Our taxes do however add a burden to the product costs of domestic producers. FIT, SS & Medicare tax adds about 10% to product costs. But we let foreigners import goods and only pay a 1% tariff. How is that fair? Low tariffs relative to domestic taxes create an incentive to offshore production.
The wage differential is still the bigger incentive. But the tariff/tax difference adds to the problem. So raising tariffs would help correct this problem. It would help reduce the budget deficits and it would put Americans back to work.
Capitalism works if it has a good supporting regulatory environment in which to operate. The recent banking crisis was to a large part the result of de-regulation of the banking industry. Not too much regulation. Capitalism doesn't work when your market isn't protected from predatory foriegn countries or when you create incentives to offshore by having too low of import tariffs.
We could because we do and the market works and can't be ignored.

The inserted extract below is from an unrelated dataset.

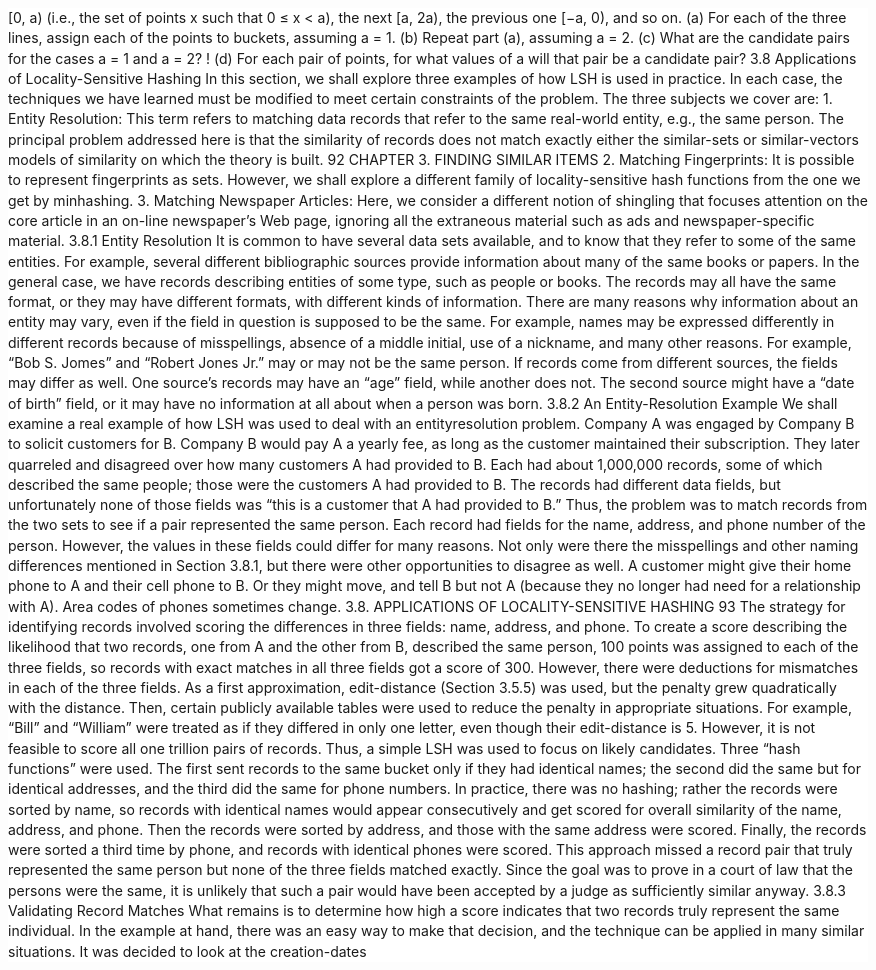 [0, a) (i.e., the set of points x such that 0 ≤ x < a), the next [a, 2a), the previous one [−a, 0), and so on. (a) For each of the three lines, assign each of the points to buckets, assuming a = 1. (b) Repeat part (a), assuming a = 2. (c) What are the candidate pairs for the cases a = 1 and a = 2? ! (d) For each pair of points, for what values of a will that pair be a candidate pair? 3.8 Applications of Locality-Sensitive Hashing In this section, we shall explore three examples of how LSH is used in practice. In each case, the techniques we have learned must be modified to meet certain constraints of the problem. The three subjects we cover are: 1. Entity Resolution: This term refers to matching data records that refer to the same real-world entity, e.g., the same person. The principal problem addressed here is that the similarity of records does not match exactly either the similar-sets or similar-vectors models of similarity on which the theory is built. 92 CHAPTER 3. FINDING SIMILAR ITEMS 2. Matching Fingerprints: It is possible to represent fingerprints as sets. However, we shall explore a different family of locality-sensitive hash functions from the one we get by minhashing. 3. Matching Newspaper Articles: Here, we consider a different notion of shingling that focuses attention on the core article in an on-line newspaper’s Web page, ignoring all the extraneous material such as ads and newspaper-specific material. 3.8.1 Entity Resolution It is common to have several data sets available, and to know that they refer to some of the same entities. For example, several different bibliographic sources provide information about many of the same books or papers. In the general case, we have records describing entities of some type, such as people or books. The records may all have the same format, or they may have different formats, with different kinds of information. There are many reasons why information about an entity may vary, even if the field in question is supposed to be the same. For example, names may be expressed differently in different records because of misspellings, absence of a middle initial, use of a nickname, and many other reasons. For example, “Bob S. Jomes” and “Robert Jones Jr.” may or may not be the same person. If records come from different sources, the fields may differ as well. One source’s records may have an “age” field, while another does not. The second source might have a “date of birth” field, or it may have no information at all about when a person was born. 3.8.2 An Entity-Resolution Example We shall examine a real example of how LSH was used to deal with an entityresolution problem. Company A was engaged by Company B to solicit customers for B. Company B would pay A a yearly fee, as long as the customer maintained their subscription. They later quarreled and disagreed over how many customers A had provided to B. Each had about 1,000,000 records, some of which described the same people; those were the customers A had provided to B. The records had different data fields, but unfortunately none of those fields was “this is a customer that A had provided to B.” Thus, the problem was to match records from the two sets to see if a pair represented the same person. Each record had fields for the name, address, and phone number of the person. However, the values in these fields could differ for many reasons. Not only were there the misspellings and other naming differences mentioned in Section 3.8.1, but there were other opportunities to disagree as well. A customer might give their home phone to A and their cell phone to B. Or they might move, and tell B but not A (because they no longer had need for a relationship with A). Area codes of phones sometimes change. 3.8. APPLICATIONS OF LOCALITY-SENSITIVE HASHING 93 The strategy for identifying records involved scoring the differences in three fields: name, address, and phone. To create a score describing the likelihood that two records, one from A and the other from B, described the same person, 100 points was assigned to each of the three fields, so records with exact matches in all three fields got a score of 300. However, there were deductions for mismatches in each of the three fields. As a first approximation, edit-distance (Section 3.5.5) was used, but the penalty grew quadratically with the distance. Then, certain publicly available tables were used to reduce the penalty in appropriate situations. For example, “Bill” and “William” were treated as if they differed in only one letter, even though their edit-distance is 5. However, it is not feasible to score all one trillion pairs of records. Thus, a simple LSH was used to focus on likely candidates. Three “hash functions” were used. The first sent records to the same bucket only if they had identical names; the second did the same but for identical addresses, and the third did the same for phone numbers. In practice, there was no hashing; rather the records were sorted by name, so records with identical names would appear consecutively and get scored for overall similarity of the name, address, and phone. Then the records were sorted by address, and those with the same address were scored. Finally, the records were sorted a third time by phone, and records with identical phones were scored. This approach missed a record pair that truly represented the same person but none of the three fields matched exactly. Since the goal was to prove in a court of law that the persons were the same, it is unlikely that such a pair would have been accepted by a judge as sufficiently similar anyway. 3.8.3 Validating Record Matches What remains is to determine how high a score indicates that two records truly represent the same individual. In the example at hand, there was an easy way to make that decision, and the technique can be applied in many similar situations. It was decided to look at the creation-dates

Americans are paid more not because our government protects us but because our work is worth more. Gov't force seems big but it's helpless in the face of simple supply and demand. The facts speak for themselves-- American workers produce more than ten times the value of a Chinese worker:
Well, if we eliminated "all" taxes and regulations, wages wouldn't be much of an issue. Taxes and regulation comprise a much higher percantage of most business's costs than do wages.
But that unlikely scenario aside, the U.S. has high wages because of our high capital base. More capital enables production with fewer people. With equal economic climates, our high wages would comprise [on average] the same percentage of sales as in a low-wage country.
Wages don't rise because of the goodness of the entrepreneur's heart; they are a result of higher productivity.
It's true that high wages are almost always given as the reason for moving production abroad, but, as I said, that's because wages are the biggest cost that entrepreneurs can control. That does not mean they are the biggest cost.